*Provided material*
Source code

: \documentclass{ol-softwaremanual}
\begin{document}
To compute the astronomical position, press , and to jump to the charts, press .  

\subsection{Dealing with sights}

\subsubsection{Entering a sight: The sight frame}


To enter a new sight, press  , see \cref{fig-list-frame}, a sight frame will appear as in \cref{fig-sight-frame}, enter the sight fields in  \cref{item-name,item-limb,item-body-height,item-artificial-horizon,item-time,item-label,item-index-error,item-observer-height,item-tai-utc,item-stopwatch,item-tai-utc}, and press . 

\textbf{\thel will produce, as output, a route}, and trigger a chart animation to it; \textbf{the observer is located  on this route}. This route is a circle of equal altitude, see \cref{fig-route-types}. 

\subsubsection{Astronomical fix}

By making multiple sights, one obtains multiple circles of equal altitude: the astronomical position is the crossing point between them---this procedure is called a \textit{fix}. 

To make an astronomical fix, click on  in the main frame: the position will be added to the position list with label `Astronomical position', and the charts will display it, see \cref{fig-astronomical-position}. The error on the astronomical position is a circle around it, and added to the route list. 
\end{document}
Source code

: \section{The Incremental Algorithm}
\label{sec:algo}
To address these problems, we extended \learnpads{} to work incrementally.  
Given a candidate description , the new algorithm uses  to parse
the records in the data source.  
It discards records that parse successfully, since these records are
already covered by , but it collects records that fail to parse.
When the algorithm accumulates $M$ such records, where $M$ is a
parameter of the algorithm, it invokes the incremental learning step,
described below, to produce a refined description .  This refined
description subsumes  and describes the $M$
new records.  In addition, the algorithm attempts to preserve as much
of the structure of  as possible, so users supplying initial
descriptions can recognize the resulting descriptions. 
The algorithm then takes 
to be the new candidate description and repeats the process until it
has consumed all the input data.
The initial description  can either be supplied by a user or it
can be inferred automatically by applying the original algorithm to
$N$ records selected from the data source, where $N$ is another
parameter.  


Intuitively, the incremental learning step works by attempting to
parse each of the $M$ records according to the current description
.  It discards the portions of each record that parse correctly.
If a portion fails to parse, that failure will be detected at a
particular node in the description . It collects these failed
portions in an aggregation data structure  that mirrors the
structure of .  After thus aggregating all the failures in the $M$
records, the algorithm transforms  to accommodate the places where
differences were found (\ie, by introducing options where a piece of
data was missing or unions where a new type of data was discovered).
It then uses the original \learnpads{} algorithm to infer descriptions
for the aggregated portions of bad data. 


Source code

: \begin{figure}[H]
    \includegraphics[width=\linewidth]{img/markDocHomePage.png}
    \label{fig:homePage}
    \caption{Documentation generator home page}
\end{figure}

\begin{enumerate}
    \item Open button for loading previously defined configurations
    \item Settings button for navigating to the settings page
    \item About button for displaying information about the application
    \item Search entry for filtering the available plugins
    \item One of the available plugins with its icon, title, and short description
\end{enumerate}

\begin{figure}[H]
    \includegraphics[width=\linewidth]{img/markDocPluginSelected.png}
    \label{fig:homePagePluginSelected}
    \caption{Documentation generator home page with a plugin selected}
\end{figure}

*Exercise objective*
Within the entries above, find each line where "these" appears; copy every one.

*The completed task*
To address these problems, we extended \learnpads{} to work incrementally.  
It discards records that parse successfully, since these records are
particular node in the description . It collects these failed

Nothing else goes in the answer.